# Library

In [1]:
import torch
import torch.nn as nn
import pandas as pd
import torch.optim as optim
import matplotlib.pyplot as plt
from transformers import AutoModelForSequenceClassification, AutoTokenizer, DistilBertForSequenceClassification, get_linear_schedule_with_warmup
from torch.utils.data import DataLoader, TensorDataset
from datasets import load_dataset
from sklearn.metrics import accuracy_score, classification_report

device = torch.device("cuda" if torch.cuda.is_available() else "cpu")
print(device)

cuda


# Define model architecture

In [None]:
tokenizer = AutoTokenizer.from_pretrained("distilbert-base-uncased-finetuned-sst-2-english")

model = AutoModelForSequenceClassification.from_pretrained("distilbert-base-uncased-finetuned-sst-2-english", num_labels=2)
model.to(device)

### Freeze all layers except the classifier

In [None]:
#for param in model.distilbert.parameters():
    #param.requires_grad = False

for name, param in model.named_parameters():
    if 'distilbert' or 'classifier' in name:
        print(f'{name}: {param.requires_grad}')
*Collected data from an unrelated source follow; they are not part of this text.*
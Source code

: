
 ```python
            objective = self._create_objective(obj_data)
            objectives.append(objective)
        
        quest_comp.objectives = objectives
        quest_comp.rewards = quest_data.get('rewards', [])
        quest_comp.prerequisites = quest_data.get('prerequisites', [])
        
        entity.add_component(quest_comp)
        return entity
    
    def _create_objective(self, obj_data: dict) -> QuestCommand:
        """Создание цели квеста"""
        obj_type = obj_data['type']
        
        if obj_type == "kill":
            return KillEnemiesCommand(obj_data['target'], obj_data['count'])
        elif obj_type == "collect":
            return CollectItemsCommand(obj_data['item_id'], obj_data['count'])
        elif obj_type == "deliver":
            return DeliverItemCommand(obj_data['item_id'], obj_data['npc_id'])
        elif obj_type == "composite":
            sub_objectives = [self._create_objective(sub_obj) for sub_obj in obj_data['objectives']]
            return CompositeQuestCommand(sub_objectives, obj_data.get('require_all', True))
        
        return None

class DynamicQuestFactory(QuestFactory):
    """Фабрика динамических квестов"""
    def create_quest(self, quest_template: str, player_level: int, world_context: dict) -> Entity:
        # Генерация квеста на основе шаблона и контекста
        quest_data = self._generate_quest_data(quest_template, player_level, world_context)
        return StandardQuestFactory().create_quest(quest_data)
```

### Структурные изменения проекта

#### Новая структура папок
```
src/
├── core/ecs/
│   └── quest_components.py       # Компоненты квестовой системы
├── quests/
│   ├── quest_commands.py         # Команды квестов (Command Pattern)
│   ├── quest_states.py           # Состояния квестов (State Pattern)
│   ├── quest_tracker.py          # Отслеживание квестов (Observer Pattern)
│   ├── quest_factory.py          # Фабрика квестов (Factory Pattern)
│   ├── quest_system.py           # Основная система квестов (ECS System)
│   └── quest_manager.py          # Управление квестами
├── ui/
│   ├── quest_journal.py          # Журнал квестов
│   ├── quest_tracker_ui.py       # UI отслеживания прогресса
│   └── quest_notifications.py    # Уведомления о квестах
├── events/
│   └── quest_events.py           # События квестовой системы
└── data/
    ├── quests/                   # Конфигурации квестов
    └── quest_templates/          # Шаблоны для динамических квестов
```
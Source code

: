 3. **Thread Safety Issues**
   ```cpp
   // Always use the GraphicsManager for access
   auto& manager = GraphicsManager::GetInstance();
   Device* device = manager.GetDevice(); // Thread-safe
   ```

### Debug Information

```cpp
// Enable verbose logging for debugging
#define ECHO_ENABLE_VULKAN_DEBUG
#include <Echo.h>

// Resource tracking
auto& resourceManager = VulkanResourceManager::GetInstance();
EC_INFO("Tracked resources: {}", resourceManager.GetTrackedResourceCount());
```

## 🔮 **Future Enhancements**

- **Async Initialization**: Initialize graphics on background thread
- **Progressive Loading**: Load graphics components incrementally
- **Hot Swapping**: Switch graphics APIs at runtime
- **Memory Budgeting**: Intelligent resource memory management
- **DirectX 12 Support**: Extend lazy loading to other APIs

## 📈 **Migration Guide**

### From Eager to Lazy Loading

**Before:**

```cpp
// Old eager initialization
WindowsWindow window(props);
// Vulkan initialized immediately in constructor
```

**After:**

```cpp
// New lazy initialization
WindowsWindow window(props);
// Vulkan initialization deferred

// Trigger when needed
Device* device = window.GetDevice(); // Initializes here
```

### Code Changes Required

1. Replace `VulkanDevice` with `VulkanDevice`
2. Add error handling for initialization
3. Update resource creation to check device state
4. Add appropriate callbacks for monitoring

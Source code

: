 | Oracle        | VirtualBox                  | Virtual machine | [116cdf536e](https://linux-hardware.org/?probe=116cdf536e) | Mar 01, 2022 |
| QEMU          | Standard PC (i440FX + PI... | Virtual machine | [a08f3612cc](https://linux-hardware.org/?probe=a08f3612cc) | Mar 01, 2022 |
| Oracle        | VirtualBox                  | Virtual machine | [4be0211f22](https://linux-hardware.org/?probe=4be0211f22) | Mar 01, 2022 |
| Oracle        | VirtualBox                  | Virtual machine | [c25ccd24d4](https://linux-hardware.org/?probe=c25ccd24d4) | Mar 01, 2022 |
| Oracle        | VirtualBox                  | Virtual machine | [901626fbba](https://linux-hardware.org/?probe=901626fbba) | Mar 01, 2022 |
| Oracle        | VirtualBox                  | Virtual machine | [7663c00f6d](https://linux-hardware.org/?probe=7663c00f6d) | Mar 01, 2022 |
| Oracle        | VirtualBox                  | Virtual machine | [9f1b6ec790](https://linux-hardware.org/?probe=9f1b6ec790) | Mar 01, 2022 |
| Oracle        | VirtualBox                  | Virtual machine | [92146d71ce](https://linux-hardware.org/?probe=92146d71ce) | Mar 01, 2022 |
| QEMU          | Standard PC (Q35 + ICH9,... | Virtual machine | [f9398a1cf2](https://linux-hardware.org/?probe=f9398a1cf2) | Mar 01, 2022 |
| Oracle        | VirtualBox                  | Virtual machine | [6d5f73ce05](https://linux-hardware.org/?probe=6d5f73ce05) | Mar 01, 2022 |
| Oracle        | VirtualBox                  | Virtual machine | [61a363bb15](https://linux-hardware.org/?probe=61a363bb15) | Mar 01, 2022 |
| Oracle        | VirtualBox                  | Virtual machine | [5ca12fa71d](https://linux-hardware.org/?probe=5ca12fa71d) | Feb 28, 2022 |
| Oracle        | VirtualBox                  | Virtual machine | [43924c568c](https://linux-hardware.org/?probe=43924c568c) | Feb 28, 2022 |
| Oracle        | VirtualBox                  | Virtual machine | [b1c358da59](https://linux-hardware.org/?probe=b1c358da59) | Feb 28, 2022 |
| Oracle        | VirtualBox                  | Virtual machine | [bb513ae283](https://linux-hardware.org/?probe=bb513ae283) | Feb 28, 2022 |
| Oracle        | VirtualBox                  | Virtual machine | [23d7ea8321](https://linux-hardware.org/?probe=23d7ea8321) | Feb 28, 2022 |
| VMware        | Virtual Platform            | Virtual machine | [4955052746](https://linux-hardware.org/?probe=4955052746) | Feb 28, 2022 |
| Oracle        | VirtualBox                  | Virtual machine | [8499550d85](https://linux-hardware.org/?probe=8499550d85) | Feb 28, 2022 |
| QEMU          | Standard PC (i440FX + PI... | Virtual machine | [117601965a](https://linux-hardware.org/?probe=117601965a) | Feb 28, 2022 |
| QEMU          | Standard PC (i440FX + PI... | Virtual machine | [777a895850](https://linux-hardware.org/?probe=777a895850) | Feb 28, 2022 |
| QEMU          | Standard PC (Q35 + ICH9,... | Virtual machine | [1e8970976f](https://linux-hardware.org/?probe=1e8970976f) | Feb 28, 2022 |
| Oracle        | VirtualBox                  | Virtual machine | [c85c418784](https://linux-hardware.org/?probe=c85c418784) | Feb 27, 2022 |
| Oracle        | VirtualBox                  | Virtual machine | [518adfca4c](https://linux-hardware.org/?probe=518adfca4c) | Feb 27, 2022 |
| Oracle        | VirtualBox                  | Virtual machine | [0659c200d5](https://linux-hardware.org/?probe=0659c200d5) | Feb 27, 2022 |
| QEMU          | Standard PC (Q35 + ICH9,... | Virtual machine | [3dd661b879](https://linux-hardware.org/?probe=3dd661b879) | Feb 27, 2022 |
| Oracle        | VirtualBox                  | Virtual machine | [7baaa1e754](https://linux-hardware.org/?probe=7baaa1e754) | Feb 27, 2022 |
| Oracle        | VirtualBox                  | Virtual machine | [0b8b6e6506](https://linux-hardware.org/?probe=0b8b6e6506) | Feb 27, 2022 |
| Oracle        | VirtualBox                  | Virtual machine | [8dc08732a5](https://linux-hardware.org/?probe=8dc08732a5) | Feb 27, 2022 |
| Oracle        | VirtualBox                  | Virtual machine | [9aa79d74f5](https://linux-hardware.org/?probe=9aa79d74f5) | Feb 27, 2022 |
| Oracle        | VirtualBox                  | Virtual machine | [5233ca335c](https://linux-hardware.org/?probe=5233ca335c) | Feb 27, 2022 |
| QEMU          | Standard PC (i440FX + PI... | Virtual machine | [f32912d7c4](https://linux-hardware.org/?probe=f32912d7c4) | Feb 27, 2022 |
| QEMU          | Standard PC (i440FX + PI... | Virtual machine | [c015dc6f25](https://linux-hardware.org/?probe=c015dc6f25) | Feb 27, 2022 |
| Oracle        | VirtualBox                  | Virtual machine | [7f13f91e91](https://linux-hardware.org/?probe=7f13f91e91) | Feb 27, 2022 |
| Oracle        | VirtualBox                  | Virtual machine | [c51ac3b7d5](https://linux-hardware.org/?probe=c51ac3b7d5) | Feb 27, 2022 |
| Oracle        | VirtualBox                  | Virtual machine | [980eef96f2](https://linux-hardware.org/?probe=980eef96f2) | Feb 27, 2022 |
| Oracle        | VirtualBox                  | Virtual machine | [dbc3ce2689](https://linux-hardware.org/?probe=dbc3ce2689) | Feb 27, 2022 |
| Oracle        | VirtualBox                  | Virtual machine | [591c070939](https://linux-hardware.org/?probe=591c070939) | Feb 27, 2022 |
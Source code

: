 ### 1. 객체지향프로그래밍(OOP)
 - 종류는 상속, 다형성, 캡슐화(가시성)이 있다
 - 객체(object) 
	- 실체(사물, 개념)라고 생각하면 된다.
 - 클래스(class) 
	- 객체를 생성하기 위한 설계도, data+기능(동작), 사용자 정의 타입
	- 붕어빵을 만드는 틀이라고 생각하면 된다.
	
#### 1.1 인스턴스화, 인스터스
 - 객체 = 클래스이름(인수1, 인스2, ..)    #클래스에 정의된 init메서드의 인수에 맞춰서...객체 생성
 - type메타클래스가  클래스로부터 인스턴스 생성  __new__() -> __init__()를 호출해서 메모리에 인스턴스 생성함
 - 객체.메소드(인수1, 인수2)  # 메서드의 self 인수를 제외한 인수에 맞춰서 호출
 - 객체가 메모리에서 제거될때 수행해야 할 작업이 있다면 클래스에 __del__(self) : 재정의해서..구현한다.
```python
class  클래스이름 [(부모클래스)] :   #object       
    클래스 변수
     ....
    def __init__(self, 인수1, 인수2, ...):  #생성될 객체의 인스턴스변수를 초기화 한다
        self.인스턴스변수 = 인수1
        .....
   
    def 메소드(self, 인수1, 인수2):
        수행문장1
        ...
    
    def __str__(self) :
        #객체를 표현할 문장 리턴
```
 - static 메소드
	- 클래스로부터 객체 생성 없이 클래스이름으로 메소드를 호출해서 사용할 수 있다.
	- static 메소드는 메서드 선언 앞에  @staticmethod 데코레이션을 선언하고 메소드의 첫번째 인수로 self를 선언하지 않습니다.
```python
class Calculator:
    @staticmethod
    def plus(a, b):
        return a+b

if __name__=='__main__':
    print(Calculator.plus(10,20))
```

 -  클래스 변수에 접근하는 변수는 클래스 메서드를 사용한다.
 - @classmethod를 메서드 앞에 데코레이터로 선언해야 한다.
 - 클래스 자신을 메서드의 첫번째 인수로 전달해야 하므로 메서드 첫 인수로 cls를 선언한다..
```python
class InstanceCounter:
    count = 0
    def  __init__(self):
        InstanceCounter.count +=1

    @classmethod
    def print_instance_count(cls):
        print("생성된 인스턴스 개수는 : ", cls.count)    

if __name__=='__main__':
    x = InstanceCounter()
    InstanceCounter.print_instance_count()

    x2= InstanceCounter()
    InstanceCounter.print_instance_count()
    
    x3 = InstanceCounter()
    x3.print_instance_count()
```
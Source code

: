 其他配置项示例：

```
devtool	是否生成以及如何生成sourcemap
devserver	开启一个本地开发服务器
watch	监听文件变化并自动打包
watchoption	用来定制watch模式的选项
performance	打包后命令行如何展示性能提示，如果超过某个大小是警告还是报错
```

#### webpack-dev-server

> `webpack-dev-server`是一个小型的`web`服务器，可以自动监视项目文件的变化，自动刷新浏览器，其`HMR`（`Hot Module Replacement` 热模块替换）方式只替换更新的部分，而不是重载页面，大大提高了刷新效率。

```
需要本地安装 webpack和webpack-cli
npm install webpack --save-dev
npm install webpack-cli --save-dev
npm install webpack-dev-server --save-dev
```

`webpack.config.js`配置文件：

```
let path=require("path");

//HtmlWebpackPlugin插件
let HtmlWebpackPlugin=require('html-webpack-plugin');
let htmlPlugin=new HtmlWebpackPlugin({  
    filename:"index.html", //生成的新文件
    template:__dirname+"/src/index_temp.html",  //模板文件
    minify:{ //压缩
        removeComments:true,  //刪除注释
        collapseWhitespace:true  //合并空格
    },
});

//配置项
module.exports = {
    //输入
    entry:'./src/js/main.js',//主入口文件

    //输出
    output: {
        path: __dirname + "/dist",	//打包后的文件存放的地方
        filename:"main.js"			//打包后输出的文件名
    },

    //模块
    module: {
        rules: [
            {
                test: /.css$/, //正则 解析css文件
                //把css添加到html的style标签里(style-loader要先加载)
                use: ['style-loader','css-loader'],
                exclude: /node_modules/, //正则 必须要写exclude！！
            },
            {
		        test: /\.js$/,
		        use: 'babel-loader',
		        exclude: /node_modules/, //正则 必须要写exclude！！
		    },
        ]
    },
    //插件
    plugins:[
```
# Last 2 Layers + Last 6 Transformer Blocks or Last 3 Transformer Blocks 

In [None]:
for param in model.distilbert.parameters():
    param.requires_grad = False
    
for param in model.pre_classifier.parameters():
    param.requires_grad = True
    
for param in model.classifier.parameters():
    param.requires_grad = True

for param in model.distilbert.transformer.layer[5].parameters():
    param.requires_grad = True
    
for param in model.distilbert.transformer.layer[4].parameters():
    param.requires_grad = True
    
for param in model.distilbert.transformer.layer[3].parameters():
    param.requires_grad = True
    
for param in model.distilbert.transformer.layer[2].parameters():
    param.requires_grad = True

for param in model.distilbert.transformer.layer[1].parameters():
    param.requires_grad = True

for param in model.distilbert.transformer.layer[0].parameters():
    param.requires_grad = True

In [None]:
for name, param in model.named_parameters():
    if 'distilbert' or 'classifier' or 'pre_classifier' in name:
        print(f'{name}: {param.requires_grad}')

# Load dataset

In [8]:
df_train = pd.read_csv("SST-2_datasets/train.tsv", delimiter='\t', names=['labels','sentence'])
df_val = pd.read_csv("SST-2_datasets/dev.tsv", delimiter='\t', names=['labels','sentence'])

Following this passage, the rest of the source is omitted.